## Work instruction
In the entries below, find the line with "पुत्रमालिङ्ग्य हर्षेण स्तन्यं" and print exactly every line from there up to and including the line with "कैकेय्यां भरतो जज्ञे पाञ्चजन्यांशचोदितः", with no other lines.

+---+

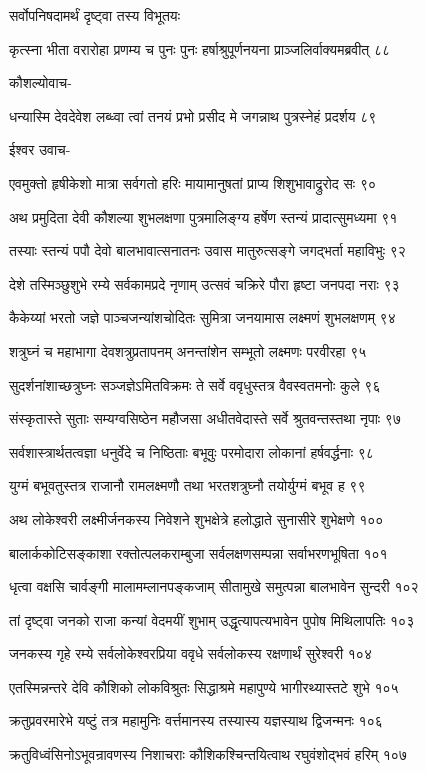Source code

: सर्वोपनिषदामर्थं दृष्ट्वा तस्य विभूतयः

कृत्स्ना भीता वरारोहा प्रणम्य च पुनः पुनः
हर्षाश्रुपूर्णनयना प्राञ्जलिर्वाक्यमब्रवीत् ८८

कौशल्योवाच-

धन्यास्मि देवदेवेश लब्ध्वा त्वां तनयं प्रभो
प्रसीद मे जगन्नाथ पुत्रस्नेहं प्रदर्शय ८९

ईश्वर उवाच-

एवमुक्तो हृषीकेशो मात्रा सर्वगतो हरिः
मायामानुषतां प्राप्य शिशुभावाद्रुरोद सः ९०

अथ प्रमुदिता देवी कौशल्या शुभलक्षणा
पुत्रमालिङ्ग्य हर्षेण स्तन्यं प्रादात्सुमध्यमा ९१

तस्याः स्तन्यं पपौ देवो बालभावात्सनातनः
उवास मातुरुत्सङ्गे जगद्भर्ता महाविभुः ९२

देशे तस्मिञ्छुशुभे रम्ये सर्वकामप्रदे नृणाम्
उत्सवं चक्रिरे पौरा हृष्टा जनपदा नराः ९३

कैकेय्यां भरतो जज्ञे पाञ्चजन्यांशचोदितः
सुमित्रा जनयामास लक्ष्मणं शुभलक्षणम् ९४

शत्रुघ्नं च महाभागा देवशत्रुप्रतापनम्
अनन्तांशेन सम्भूतो लक्ष्मणः परवीरहा ९५

सुदर्शनांशाच्छत्रुघ्नः सञ्जज्ञेऽमितविक्रमः
ते सर्वे ववृधुस्तत्र वैवस्वतमनोः कुले ९६

संस्कृतास्ते सुताः सम्यग्वसिष्ठेन महौजसा
अधीतवेदास्ते सर्वे श्रुतवन्तस्तथा नृपाः ९७

सर्वशास्त्रार्थतत्वज्ञा धनुर्वेदे च निष्ठिताः
बभूवुः परमोदारा लोकानां हर्षवर्द्धनाः ९८

युग्मं बभूवतुस्तत्र राजानौ रामलक्ष्मणौ
तथा भरतशत्रुघ्नौ तयोर्युग्मं बभूव ह ९९

अथ लोकेश्वरी लक्ष्मीर्जनकस्य निवेशने
शुभक्षेत्रे हलोद्धाते सुनासीरे शुभेक्षणे १००

बालार्ककोटिसङ्काशा रक्तोत्पलकराम्बुजा
सर्वलक्षणसम्पन्ना सर्वाभरणभूषिता १०१

धृत्वा वक्षसि चार्वङ्गी मालामम्लानपङ्कजाम्
सीतामुखे समुत्पन्ना बालभावेन सुन्दरी १०२

तां दृष्ट्वा जनको राजा कन्यां वेदमयीं शुभाम्
उद्धृत्यापत्यभावेन पुपोष मिथिलापतिः १०३

जनकस्य गृहे रम्ये सर्वलोकेश्वरप्रिया
ववृधे सर्वलोकस्य रक्षणार्थं सुरेश्वरी १०४

एतस्मिन्नन्तरे देवि कौशिको लोकविश्रुतः
सिद्धाश्रमे महापुण्ये भागीरथ्यास्तटे शुभे १०५

क्रतुप्रवरमारेभे यष्टुं तत्र महामुनिः
वर्त्तमानस्य तस्यास्य यज्ञस्याथ द्विजन्मनः १०६

क्रतुविध्वंसिनोऽभूवन्रावणस्य निशाचराः
कौशिकश्चिन्तयित्वाथ रघुवंशोद्भवं हरिम् १०७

+---+

## Solution for this task
पुत्रमालिङ्ग्य हर्षेण स्तन्यं प्रादात्सुमध्यमा ९१

तस्याः स्तन्यं पपौ देवो बालभावात्सनातनः
उवास मातुरुत्सङ्गे जगद्भर्ता महाविभुः ९२

देशे तस्मिञ्छुशुभे रम्ये सर्वकामप्रदे नृणाम्
उत्सवं चक्रिरे पौरा हृष्टा जनपदा नराः ९३

कैकेय्यां भरतो जज्ञे पाञ्चजन्यांशचोदितः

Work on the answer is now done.